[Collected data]
= = =
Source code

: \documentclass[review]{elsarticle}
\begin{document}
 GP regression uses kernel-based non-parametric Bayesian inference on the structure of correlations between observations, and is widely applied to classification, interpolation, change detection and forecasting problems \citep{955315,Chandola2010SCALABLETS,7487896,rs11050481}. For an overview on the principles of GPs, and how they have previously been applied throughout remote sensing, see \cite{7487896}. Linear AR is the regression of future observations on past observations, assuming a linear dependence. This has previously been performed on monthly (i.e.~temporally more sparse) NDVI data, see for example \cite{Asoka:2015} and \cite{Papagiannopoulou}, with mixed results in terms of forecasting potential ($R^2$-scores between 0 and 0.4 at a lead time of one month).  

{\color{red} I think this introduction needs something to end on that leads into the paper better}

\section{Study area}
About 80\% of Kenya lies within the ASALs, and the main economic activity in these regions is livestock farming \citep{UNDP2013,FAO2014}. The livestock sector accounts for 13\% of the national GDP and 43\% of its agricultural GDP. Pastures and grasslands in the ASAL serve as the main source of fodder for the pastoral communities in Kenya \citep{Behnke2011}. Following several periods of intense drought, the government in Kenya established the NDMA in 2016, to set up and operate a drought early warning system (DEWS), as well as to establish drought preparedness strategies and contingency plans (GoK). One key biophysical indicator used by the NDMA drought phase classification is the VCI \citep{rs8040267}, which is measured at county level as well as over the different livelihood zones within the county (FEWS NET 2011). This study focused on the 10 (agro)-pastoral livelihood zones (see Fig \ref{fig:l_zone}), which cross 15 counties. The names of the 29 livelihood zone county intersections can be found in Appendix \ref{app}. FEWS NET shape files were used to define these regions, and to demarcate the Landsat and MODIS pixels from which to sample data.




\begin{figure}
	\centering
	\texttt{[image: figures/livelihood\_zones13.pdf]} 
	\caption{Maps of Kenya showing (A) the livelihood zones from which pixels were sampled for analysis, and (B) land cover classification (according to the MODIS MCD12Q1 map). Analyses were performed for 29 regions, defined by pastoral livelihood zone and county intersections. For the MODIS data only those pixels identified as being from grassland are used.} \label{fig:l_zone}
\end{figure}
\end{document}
= = =
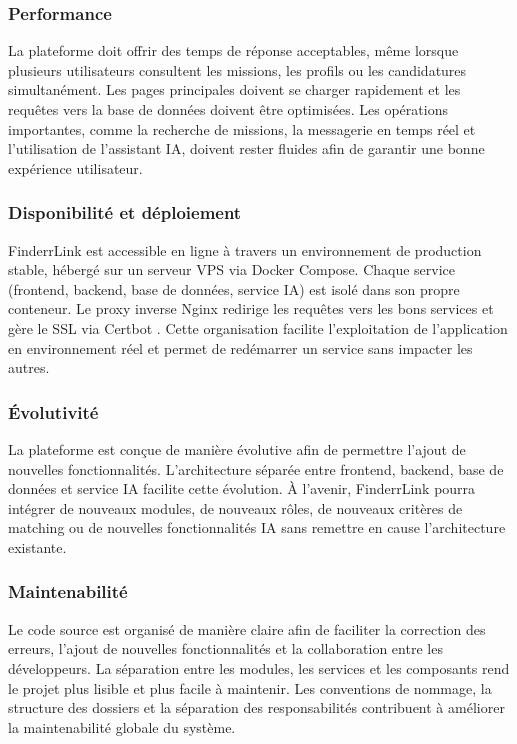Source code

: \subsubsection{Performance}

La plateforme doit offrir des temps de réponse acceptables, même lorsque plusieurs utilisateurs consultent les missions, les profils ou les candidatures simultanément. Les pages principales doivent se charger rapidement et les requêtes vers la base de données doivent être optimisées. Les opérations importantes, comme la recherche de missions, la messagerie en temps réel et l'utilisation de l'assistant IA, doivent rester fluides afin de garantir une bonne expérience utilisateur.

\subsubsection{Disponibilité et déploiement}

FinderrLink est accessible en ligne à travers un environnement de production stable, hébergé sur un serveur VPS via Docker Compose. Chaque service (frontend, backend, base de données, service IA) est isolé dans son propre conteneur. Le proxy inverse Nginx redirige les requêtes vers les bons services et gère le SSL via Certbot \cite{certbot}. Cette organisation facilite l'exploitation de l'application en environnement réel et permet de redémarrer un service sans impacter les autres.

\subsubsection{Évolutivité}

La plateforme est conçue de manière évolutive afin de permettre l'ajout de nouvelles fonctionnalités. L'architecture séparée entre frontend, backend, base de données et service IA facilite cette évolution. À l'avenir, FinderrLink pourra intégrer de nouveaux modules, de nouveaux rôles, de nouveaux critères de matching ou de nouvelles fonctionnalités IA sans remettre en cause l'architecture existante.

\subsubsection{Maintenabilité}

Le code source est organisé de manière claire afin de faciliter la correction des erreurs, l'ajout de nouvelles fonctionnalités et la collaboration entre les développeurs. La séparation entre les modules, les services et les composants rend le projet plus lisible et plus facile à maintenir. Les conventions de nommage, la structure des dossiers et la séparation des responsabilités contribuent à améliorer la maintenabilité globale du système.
= = =
• _Task_:
All lines holding the word "subsubsection" must be copied from the data.

• _Task solution_:
: \subsubsection{Performance}
\subsubsection{Disponibilité et déploiement}
\subsubsection{Évolutivité}
\subsubsection{Maintenabilité}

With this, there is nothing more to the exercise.